In terms of CCRT consults, there were 1996 included in the study. The activation rate per 1000 admissions was 34.67 in May/June and 41.89 in July/August (p < 0.005, Chart 1) with a rate ratio of 1.21 (95% CI 1.11-1.32). The primary reason for CCRT consultation is outlined in Chart 2. There was no difference in outcome with 33.1% of the patients transferred to an ICU or step-down unit in May/June vs. 35.3% in July/August (p=0.504).
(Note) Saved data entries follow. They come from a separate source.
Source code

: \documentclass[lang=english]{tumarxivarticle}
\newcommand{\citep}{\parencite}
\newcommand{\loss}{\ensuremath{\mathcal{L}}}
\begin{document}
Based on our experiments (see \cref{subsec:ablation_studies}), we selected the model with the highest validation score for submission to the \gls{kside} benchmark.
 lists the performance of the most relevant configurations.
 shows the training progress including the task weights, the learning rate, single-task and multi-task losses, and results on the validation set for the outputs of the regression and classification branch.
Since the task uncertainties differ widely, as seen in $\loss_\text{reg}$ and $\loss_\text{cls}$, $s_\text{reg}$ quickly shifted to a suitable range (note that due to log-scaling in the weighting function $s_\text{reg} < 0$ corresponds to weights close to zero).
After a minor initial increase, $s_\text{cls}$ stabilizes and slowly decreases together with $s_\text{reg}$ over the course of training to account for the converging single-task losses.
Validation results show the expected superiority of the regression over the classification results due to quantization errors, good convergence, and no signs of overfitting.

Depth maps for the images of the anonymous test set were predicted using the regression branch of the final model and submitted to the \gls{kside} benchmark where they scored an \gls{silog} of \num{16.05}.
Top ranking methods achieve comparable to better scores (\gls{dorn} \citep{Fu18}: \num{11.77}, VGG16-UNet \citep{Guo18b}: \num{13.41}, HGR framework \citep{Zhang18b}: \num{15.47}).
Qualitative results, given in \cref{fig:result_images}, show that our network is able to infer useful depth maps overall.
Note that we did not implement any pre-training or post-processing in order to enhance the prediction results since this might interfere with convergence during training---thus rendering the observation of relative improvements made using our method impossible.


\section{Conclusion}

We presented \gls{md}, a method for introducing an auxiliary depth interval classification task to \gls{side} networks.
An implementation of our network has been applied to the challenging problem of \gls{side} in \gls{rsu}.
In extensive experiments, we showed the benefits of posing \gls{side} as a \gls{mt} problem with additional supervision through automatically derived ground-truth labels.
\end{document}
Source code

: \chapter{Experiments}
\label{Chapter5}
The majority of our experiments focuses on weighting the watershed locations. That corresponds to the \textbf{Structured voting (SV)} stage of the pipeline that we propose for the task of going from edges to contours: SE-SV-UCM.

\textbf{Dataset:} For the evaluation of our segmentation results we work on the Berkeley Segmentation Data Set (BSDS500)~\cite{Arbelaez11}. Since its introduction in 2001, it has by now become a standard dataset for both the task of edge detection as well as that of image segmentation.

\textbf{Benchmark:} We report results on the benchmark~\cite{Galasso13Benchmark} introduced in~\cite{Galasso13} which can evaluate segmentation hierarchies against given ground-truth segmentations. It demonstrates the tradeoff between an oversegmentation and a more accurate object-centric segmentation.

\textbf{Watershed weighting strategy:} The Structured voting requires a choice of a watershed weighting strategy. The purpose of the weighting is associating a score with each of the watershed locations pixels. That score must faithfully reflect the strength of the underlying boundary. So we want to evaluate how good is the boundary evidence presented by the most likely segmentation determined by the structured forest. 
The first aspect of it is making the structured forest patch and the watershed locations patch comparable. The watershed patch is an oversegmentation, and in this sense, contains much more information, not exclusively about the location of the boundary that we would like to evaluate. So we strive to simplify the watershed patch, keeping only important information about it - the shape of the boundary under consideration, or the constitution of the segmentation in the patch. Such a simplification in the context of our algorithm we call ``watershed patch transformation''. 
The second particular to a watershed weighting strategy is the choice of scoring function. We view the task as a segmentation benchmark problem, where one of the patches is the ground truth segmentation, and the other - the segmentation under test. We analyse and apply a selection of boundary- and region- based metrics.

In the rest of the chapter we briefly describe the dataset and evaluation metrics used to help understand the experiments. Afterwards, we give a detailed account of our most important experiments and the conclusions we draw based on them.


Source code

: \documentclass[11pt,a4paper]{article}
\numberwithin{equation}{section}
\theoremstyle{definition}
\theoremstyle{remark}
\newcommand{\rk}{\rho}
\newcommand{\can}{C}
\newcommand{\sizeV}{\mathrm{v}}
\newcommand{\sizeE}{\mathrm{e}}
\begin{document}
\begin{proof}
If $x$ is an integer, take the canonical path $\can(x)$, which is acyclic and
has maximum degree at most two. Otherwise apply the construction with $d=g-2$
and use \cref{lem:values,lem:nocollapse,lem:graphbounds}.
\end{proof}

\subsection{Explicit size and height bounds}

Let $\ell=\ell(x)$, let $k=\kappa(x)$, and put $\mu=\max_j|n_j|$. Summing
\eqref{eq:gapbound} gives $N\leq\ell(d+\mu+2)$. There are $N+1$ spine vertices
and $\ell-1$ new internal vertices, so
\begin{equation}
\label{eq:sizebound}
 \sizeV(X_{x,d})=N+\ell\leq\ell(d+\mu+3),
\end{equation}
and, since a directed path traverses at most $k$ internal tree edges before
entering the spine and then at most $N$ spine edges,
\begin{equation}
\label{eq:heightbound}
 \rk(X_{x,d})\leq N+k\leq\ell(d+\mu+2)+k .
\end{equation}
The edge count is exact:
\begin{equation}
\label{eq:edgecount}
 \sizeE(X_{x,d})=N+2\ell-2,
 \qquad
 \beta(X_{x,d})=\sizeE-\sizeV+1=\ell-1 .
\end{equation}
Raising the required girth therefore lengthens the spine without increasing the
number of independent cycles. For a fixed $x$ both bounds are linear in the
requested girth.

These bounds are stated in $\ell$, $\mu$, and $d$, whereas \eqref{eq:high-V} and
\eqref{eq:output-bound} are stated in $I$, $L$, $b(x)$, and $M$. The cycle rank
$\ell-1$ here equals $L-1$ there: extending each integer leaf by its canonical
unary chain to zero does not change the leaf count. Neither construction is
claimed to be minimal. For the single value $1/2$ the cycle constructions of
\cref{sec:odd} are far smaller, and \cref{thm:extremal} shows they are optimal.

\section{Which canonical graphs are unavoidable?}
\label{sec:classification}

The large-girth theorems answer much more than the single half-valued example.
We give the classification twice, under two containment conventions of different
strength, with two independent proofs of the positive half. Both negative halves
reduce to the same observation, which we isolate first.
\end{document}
There was also no difference in the percentage of consults after 5pm (53.5% in May/June vs. 57.6% in July/August, p=0.076) or location with 64.1% of consults coming from medical wards in May/June compared to 64.7% in July/August (p=0.143).
 
Conclusion:
Code blue events and CCRT consults are more likely to occur in July and August following the housestaff changeover at academic hospitals than in May or June. However, while the event rate is increased, there is no difference in the outcome of these events in terms of in-hospital mortality or transfer to a higher level of care.